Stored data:

------

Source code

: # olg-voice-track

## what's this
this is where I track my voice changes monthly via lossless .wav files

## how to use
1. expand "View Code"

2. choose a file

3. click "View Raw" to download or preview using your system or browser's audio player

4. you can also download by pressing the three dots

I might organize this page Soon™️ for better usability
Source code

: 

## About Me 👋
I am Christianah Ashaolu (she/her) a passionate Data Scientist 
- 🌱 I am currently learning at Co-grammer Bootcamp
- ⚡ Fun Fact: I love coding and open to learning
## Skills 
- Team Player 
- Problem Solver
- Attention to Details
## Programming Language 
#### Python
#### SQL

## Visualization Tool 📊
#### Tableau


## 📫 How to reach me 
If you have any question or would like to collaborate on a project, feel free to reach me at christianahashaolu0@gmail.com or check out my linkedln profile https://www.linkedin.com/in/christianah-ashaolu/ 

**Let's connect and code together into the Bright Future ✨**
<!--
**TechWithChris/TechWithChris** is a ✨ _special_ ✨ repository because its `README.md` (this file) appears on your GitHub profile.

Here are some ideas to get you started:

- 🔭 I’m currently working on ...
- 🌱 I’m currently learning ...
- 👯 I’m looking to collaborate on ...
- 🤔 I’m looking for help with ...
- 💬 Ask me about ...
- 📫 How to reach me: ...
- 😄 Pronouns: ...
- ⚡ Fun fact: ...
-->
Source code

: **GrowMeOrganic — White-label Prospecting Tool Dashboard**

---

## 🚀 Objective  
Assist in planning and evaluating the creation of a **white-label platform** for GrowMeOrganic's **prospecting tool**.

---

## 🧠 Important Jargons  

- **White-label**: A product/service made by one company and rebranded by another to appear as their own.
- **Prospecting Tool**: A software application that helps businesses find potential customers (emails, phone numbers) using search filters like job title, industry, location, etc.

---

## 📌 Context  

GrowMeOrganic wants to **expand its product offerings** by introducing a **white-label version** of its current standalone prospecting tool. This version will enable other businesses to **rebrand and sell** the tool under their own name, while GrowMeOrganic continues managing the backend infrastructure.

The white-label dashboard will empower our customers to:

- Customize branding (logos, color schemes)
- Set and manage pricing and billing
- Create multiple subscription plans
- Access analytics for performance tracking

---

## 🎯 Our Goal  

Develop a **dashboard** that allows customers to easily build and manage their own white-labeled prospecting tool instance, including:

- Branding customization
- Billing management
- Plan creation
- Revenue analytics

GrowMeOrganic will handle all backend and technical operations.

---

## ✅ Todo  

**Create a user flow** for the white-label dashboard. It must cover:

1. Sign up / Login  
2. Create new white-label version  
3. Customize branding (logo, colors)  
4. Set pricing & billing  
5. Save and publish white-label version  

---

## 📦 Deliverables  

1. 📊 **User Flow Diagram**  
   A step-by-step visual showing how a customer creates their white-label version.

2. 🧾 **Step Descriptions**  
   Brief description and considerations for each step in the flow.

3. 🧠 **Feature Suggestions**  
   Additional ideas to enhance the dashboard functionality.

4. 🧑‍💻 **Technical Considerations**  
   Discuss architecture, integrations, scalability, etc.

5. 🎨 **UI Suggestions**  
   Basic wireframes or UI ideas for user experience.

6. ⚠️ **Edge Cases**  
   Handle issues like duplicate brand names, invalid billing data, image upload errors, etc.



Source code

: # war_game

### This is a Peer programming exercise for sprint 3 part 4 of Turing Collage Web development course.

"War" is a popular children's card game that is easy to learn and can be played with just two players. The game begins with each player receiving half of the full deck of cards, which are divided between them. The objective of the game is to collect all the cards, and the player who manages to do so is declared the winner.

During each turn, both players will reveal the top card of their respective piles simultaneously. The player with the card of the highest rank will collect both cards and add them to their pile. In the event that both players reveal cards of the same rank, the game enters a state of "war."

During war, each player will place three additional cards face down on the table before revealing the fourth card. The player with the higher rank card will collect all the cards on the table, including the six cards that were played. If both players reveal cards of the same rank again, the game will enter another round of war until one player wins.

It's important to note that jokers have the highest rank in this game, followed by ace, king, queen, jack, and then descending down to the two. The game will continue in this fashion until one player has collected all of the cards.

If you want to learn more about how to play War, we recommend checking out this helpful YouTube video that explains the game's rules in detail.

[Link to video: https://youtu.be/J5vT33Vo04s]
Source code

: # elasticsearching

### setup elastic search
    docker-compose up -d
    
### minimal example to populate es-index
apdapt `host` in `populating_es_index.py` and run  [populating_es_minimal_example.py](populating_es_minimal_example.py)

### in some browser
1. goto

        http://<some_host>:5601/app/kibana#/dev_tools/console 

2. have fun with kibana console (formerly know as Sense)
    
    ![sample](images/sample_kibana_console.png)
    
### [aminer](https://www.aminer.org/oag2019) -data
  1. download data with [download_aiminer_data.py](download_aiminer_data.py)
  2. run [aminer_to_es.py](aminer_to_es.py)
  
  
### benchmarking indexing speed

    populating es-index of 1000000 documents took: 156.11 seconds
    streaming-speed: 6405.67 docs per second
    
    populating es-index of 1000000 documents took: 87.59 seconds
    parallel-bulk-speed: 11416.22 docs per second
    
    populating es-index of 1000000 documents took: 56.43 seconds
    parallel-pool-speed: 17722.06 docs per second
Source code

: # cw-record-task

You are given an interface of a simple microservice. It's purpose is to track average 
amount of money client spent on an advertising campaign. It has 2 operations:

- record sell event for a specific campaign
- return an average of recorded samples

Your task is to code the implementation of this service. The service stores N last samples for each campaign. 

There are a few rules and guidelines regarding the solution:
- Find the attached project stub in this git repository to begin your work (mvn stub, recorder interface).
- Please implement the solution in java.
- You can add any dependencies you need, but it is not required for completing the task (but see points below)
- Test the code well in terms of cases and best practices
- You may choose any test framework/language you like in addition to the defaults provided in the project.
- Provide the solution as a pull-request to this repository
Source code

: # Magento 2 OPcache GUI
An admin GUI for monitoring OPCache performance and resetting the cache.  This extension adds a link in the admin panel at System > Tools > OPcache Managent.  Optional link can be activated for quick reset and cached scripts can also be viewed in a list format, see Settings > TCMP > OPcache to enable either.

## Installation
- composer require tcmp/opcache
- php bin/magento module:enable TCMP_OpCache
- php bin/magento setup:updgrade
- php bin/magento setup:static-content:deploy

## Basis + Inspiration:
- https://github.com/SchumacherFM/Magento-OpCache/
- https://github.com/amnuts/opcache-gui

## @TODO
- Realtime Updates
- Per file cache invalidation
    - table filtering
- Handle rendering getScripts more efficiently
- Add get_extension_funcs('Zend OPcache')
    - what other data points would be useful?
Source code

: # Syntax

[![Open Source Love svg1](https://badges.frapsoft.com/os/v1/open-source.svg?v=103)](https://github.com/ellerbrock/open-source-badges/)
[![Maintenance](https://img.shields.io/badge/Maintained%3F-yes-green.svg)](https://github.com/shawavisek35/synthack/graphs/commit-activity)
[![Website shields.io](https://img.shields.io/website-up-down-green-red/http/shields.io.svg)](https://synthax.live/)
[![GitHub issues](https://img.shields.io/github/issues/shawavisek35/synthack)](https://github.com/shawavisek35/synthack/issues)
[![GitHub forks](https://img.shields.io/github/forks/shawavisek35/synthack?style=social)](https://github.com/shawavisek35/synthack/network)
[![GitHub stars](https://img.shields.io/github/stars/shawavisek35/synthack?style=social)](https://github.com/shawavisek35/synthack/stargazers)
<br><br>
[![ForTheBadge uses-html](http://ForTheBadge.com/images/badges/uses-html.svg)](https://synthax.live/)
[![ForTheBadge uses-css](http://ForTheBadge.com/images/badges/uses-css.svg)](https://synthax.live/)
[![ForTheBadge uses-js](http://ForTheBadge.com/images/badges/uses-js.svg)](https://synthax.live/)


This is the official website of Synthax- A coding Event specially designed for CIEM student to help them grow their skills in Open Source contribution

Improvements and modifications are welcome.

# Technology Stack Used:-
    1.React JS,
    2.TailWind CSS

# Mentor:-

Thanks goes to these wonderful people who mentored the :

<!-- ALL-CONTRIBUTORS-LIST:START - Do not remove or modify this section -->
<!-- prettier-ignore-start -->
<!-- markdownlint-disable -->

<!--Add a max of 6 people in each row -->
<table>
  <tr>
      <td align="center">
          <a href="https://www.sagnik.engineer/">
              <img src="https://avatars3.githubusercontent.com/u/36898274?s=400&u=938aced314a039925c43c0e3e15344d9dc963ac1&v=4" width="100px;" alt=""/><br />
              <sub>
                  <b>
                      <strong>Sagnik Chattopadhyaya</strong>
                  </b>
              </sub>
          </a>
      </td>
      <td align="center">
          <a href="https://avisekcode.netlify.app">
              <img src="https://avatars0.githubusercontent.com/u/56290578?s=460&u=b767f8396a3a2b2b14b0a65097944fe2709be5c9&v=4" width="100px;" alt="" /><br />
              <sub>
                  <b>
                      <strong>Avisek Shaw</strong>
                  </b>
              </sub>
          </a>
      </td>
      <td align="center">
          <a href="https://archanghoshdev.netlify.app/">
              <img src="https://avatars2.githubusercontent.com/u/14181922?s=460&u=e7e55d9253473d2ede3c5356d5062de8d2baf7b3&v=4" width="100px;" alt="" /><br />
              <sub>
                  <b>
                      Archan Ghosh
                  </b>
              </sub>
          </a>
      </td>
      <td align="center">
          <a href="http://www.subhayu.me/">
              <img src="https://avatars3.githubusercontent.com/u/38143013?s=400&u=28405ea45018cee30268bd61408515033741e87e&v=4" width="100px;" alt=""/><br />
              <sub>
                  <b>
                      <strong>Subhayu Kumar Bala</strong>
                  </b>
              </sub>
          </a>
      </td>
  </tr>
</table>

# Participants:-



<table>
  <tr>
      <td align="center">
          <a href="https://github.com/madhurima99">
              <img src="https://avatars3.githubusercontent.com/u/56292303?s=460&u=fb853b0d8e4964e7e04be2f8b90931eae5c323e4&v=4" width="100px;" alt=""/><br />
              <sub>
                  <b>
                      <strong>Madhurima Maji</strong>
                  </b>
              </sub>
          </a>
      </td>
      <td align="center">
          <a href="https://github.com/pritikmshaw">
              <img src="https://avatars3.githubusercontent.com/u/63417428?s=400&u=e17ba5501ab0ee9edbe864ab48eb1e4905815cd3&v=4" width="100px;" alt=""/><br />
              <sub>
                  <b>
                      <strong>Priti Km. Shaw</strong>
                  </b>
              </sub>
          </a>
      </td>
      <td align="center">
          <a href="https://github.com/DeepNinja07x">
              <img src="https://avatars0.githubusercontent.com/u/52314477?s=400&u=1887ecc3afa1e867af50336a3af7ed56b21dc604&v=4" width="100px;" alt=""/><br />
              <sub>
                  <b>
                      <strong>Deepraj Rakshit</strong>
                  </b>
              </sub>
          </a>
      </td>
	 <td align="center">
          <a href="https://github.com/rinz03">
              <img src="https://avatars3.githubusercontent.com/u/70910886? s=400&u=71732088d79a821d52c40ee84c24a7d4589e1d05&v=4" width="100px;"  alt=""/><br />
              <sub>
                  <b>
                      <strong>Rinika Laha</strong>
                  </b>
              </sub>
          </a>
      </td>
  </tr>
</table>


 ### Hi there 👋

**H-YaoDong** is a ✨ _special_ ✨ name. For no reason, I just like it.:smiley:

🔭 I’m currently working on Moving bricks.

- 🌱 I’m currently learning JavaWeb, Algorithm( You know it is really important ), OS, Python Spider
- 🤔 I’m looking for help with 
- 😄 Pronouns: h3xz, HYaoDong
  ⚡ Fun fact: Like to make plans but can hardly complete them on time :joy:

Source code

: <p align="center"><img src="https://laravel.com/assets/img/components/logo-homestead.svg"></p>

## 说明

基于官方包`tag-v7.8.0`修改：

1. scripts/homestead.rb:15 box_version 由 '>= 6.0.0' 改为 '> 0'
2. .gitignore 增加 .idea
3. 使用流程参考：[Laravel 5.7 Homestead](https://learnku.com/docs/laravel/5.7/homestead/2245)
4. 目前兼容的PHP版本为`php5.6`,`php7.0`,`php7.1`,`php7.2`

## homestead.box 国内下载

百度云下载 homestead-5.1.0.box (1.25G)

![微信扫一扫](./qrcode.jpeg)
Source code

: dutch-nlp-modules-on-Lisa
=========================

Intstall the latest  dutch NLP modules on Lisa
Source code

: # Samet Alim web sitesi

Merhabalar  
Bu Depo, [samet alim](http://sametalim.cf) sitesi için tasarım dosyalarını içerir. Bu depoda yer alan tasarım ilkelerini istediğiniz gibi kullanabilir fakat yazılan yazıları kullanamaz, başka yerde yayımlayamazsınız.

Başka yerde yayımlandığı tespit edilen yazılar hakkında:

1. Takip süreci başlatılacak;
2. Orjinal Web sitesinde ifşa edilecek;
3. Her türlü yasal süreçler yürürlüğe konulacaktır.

------

Exercise aim:
Whenever a line above includes "just", copy it in full.

Task result:
"War" is a popular children's card game that is easy to learn and can be played with just two players. The game begins with each player receiving half of the full deck of cards, which are divided between them. The objective of the game is to collect all the cards, and the player who manages to do so is declared the winner.
**H-YaoDong** is a ✨ _special_ ✨ name. For no reason, I just like it.:smiley:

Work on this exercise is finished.